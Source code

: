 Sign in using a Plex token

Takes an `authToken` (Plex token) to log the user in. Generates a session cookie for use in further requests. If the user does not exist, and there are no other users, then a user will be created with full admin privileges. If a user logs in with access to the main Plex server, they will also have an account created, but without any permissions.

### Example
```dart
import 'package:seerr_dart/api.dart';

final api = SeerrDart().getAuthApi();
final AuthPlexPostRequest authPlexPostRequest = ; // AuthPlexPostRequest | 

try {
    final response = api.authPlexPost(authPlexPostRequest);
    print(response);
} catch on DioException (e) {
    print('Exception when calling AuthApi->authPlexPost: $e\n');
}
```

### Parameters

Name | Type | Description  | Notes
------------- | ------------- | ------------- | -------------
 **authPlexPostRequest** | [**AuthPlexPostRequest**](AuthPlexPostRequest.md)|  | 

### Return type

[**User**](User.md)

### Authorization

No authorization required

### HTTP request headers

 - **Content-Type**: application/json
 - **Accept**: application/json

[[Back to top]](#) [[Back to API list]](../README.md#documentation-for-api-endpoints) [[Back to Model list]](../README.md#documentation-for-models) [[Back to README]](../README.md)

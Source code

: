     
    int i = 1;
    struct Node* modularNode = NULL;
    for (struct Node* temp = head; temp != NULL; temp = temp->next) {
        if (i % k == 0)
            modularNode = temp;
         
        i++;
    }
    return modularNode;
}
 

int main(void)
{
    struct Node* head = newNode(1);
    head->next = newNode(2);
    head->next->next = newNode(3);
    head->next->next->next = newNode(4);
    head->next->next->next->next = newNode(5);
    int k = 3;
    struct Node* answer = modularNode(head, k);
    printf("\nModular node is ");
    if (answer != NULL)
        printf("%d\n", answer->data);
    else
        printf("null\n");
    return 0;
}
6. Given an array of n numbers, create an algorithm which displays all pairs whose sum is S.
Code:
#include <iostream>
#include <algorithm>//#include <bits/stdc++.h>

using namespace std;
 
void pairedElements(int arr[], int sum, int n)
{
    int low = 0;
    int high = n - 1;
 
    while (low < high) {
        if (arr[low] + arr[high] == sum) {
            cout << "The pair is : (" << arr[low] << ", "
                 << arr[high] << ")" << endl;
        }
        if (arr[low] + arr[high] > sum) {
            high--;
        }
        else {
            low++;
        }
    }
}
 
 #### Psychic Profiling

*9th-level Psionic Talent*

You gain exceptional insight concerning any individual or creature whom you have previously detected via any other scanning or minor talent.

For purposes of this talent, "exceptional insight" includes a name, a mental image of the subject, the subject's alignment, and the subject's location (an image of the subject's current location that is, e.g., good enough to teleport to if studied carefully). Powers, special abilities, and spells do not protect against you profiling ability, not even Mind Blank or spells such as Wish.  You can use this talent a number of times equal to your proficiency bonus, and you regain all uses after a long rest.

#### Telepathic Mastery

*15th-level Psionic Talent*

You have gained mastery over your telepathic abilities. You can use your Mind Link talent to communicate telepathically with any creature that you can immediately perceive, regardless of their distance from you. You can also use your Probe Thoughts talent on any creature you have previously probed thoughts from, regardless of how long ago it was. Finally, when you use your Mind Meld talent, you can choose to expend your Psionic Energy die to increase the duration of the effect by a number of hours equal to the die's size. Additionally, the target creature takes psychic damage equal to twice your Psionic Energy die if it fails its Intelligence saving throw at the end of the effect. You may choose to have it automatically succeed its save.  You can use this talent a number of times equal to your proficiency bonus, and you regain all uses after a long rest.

> [Goal of the exercise]:
From the listing above, repeat exactly the lines starting at the line that includes "[[Back to top]](#)" and ending at the line that includes "if (answer != NULL)", with nothing outside that span.

> [Final answer]:
[[Back to top]](#) [[Back to API list]](../README.md#documentation-for-api-endpoints) [[Back to Model list]](../README.md#documentation-for-models) [[Back to README]](../README.md)

Source code

:     
    int i = 1;
    struct Node* modularNode = NULL;
    for (struct Node* temp = head; temp != NULL; temp = temp->next) {
        if (i % k == 0)
            modularNode = temp;
         
        i++;
    }
    return modularNode;
}
 

int main(void)
{
    struct Node* head = newNode(1);
    head->next = newNode(2);
    head->next->next = newNode(3);
    head->next->next->next = newNode(4);
    head->next->next->next->next = newNode(5);
    int k = 3;
    struct Node* answer = modularNode(head, k);
    printf("\nModular node is ");
    if (answer != NULL)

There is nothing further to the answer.